Im Zusammenhang mit dem gefährlichen Wettlauf um Ansehen und Effizienz fallen mir immer wieder die Kinogänger ein, die sofort nach Ende des Films aufspringen, um zu planen, was sie als nächstes machen könnten. Bloß keine Zeit verlieren, jede Sekunde - effizient - nutzen. Dabei kann - um im Beispiel zu bleiben - ein Abspann dazu dienen, das Gesehene sacken zu lassen, sich vielleicht darüber zu freuen, dass der Film gut war oder sogar nachzulesen, welche Menschen an seiner Entstehung beteiligt waren. Stattdessen rennt man fast panisch zum Ausgang, um nur ja keine Zeit zu verlieren im immer schneller werdenden Rad des Lebens. Das Erschreckende: So macht es die Mehrheit. Nur ein kleiner Rest bleibt bis zum Schluss sitzen. Doch solange es diesen 'Rest' noch gibt, gebe ich die Hoffnung nicht auf, dass auch die Weiterhetzenden und auf Effizienz Getrimmten irgendwann verstehen, worum es im Leben geht.
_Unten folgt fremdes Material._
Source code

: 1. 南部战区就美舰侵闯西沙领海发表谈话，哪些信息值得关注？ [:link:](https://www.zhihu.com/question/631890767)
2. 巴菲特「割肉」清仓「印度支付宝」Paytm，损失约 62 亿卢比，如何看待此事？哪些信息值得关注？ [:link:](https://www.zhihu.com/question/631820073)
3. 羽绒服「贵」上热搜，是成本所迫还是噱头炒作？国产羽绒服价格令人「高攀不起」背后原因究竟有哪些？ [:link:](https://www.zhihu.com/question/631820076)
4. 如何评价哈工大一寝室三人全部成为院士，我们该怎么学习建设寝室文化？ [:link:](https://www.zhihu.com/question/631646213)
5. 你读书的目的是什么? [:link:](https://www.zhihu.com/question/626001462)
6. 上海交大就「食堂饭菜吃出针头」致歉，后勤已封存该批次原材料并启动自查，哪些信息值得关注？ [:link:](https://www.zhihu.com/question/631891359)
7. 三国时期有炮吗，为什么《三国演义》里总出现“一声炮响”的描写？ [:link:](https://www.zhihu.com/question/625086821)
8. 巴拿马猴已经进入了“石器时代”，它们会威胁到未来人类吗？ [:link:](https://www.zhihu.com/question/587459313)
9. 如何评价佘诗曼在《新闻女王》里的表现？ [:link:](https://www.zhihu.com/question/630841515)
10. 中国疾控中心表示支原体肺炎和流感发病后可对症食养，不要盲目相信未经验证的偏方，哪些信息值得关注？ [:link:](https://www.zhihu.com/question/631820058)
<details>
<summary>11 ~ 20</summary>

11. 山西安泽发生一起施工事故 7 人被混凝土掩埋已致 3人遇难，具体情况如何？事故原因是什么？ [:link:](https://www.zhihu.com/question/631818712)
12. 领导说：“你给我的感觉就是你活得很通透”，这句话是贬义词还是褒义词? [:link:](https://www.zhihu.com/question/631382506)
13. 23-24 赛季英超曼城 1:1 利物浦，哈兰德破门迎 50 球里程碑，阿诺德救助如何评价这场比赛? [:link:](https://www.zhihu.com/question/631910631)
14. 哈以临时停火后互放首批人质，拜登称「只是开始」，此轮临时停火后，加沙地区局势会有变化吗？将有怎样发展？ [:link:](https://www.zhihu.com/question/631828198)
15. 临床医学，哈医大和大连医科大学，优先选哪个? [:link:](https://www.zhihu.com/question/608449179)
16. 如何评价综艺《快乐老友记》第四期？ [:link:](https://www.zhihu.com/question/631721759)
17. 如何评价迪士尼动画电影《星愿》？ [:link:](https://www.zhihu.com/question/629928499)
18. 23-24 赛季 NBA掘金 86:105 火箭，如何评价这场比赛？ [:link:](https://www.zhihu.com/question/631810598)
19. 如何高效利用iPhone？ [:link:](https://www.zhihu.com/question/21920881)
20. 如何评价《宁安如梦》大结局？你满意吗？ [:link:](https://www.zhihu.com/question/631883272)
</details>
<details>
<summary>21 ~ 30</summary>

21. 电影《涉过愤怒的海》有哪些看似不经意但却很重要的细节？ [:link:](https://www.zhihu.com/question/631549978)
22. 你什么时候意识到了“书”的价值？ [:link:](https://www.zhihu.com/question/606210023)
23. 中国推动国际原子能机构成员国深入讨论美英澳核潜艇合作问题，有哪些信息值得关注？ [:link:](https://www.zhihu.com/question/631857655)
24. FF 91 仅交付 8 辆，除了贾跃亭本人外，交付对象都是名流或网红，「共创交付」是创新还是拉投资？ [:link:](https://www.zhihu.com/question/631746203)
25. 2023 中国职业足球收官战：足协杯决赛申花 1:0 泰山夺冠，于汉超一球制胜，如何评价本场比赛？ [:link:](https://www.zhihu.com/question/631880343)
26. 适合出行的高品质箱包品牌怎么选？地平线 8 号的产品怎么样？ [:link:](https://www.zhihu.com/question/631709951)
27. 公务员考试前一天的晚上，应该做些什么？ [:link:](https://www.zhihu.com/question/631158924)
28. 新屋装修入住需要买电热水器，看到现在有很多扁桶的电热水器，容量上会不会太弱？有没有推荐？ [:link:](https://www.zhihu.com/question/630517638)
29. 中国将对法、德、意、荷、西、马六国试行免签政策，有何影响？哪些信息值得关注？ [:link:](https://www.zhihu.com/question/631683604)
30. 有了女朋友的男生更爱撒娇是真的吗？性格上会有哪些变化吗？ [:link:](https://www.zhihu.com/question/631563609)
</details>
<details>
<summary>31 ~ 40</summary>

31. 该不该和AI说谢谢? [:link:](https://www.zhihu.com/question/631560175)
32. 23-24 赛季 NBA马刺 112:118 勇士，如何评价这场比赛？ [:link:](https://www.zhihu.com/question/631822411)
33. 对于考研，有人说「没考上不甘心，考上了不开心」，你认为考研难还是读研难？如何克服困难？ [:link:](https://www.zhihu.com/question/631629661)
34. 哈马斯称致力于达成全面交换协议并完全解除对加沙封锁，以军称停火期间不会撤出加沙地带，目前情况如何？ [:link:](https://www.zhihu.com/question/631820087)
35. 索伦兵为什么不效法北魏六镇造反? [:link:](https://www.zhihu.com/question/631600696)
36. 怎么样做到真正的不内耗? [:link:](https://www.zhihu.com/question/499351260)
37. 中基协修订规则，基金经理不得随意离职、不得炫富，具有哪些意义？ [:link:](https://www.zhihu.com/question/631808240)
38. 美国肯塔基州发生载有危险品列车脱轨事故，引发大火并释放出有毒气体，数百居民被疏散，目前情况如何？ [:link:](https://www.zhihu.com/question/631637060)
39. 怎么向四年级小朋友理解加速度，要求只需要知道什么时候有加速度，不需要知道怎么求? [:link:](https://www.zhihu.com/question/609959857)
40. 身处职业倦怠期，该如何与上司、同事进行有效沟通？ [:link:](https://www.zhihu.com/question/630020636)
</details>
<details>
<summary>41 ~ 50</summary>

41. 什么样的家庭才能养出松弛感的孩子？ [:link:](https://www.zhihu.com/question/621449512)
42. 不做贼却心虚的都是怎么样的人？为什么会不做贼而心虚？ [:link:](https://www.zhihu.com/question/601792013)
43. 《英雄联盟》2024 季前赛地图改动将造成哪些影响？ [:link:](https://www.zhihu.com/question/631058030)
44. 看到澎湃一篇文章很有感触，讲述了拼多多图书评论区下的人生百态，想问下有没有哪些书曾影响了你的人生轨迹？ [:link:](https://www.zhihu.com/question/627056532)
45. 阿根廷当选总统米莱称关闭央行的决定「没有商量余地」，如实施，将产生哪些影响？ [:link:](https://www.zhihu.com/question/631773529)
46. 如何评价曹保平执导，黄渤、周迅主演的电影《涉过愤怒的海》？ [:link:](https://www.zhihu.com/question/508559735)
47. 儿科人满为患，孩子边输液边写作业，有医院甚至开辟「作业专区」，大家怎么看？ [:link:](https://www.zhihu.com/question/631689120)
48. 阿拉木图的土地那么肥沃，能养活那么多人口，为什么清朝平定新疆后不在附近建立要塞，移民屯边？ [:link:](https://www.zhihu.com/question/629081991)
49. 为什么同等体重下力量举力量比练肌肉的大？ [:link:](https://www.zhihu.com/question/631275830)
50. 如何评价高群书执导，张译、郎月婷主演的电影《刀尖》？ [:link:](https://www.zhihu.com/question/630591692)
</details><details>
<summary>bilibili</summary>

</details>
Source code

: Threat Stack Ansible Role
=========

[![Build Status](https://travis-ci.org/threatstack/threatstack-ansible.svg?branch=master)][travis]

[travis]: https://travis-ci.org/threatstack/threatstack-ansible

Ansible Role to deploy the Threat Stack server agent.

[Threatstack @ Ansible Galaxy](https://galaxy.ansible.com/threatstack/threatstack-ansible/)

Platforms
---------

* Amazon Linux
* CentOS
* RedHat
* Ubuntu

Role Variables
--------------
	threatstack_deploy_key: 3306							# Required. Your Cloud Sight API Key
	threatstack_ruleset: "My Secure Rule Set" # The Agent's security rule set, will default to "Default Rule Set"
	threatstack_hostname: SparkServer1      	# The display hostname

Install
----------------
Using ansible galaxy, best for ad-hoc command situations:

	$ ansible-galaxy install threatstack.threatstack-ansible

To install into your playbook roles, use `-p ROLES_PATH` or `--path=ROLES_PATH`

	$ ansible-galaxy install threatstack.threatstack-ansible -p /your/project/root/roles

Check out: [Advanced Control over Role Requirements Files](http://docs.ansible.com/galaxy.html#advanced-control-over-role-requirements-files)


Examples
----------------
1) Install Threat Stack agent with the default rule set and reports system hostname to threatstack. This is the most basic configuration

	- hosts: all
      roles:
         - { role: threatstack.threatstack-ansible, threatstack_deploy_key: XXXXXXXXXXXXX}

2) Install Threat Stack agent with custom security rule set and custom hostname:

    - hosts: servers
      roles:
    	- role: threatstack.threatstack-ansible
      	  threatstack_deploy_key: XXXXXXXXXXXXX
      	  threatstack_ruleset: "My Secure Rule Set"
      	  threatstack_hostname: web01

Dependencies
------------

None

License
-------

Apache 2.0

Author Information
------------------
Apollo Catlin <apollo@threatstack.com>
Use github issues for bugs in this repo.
Daher möchte ich in Anlehnung an den Postwachstumsökonomen Niko Paech an Sie, liebe Leser, appellieren: Wir müssen wieder lernen, die Dinge, die uns umgeben, lustvoll auszuschöpfen und mit dem zufrieden zu sein, was wir haben. Vergleichen wir uns nicht ständig mit Anderen! Ansonsten bleibt uns am Ende nur immer mehr Materielles und immer weniger Zeit.